- **TASK DIRECTIONS**
Please copy every line of the data in which the string "Radius" appears.

BEGIN MATERIAL PROVIDED

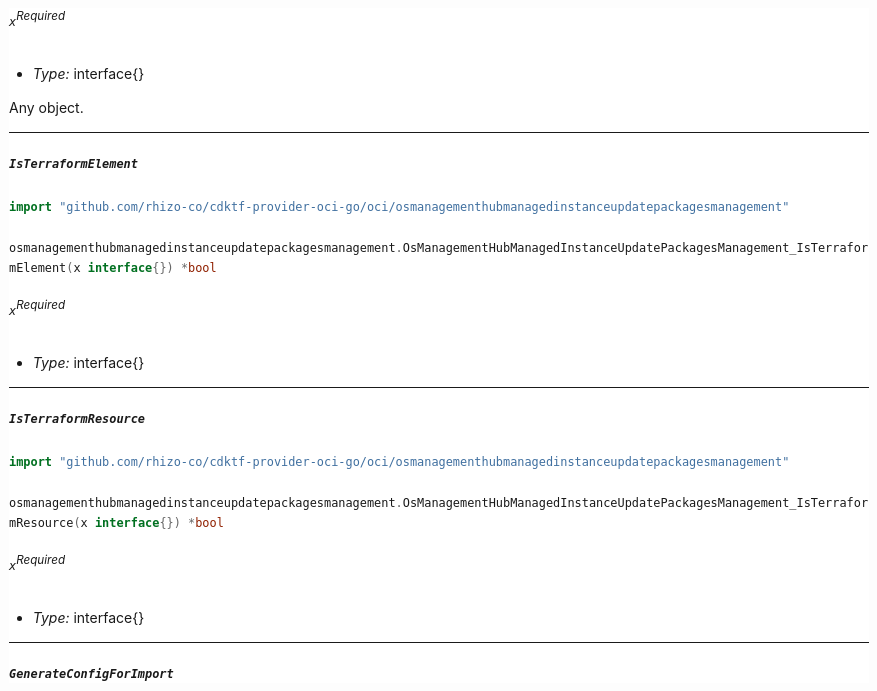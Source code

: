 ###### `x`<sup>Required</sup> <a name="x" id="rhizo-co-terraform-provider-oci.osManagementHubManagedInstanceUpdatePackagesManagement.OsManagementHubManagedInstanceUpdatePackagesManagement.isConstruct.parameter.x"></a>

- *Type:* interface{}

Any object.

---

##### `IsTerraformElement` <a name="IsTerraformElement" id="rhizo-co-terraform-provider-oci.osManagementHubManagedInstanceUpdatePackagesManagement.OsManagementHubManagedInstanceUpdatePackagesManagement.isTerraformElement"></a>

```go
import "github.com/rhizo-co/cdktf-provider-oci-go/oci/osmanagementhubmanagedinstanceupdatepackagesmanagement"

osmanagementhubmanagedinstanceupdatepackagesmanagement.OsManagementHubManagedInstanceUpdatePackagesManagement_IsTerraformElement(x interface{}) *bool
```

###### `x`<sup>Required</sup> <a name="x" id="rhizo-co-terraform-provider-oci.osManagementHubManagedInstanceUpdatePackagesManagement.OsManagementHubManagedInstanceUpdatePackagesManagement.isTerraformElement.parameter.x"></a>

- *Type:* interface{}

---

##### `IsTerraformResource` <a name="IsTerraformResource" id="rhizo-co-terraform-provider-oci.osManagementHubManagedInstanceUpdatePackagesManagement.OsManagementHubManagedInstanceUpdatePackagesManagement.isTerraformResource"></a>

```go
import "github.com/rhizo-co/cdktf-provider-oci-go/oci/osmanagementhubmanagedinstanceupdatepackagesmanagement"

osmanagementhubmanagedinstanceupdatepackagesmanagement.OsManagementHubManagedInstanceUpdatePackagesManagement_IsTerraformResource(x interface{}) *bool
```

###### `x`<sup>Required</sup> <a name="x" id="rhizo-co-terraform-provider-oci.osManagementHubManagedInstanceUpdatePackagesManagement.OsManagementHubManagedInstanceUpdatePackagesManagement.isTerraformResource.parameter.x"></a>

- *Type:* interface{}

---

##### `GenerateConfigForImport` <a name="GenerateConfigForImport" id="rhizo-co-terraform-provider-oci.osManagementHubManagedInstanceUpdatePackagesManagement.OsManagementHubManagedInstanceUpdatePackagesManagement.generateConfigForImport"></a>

END MATERIAL PROVIDED
BEGIN MATERIAL PROVIDED

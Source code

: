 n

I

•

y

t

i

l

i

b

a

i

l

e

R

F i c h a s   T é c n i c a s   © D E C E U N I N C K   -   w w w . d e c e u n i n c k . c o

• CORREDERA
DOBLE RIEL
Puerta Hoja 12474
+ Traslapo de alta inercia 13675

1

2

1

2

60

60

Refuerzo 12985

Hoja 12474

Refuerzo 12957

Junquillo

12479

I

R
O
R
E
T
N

END MATERIAL PROVIDED
BEGIN MATERIAL PROVIDED

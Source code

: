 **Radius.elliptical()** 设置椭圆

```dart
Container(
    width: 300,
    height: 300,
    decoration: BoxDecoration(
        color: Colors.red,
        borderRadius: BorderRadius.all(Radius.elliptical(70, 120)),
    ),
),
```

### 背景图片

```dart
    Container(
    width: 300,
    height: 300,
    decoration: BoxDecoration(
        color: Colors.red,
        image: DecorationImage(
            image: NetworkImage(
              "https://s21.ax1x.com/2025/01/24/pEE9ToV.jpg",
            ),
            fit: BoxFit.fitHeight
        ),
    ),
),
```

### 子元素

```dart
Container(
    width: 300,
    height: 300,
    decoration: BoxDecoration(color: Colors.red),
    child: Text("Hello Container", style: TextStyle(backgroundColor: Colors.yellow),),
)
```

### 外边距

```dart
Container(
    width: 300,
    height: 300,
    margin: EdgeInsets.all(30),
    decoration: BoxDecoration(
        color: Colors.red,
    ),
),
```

END MATERIAL PROVIDED

- **ANSWER SPACE**
: **Radius.elliptical()** 设置椭圆
        borderRadius: BorderRadius.all(Radius.elliptical(70, 120)),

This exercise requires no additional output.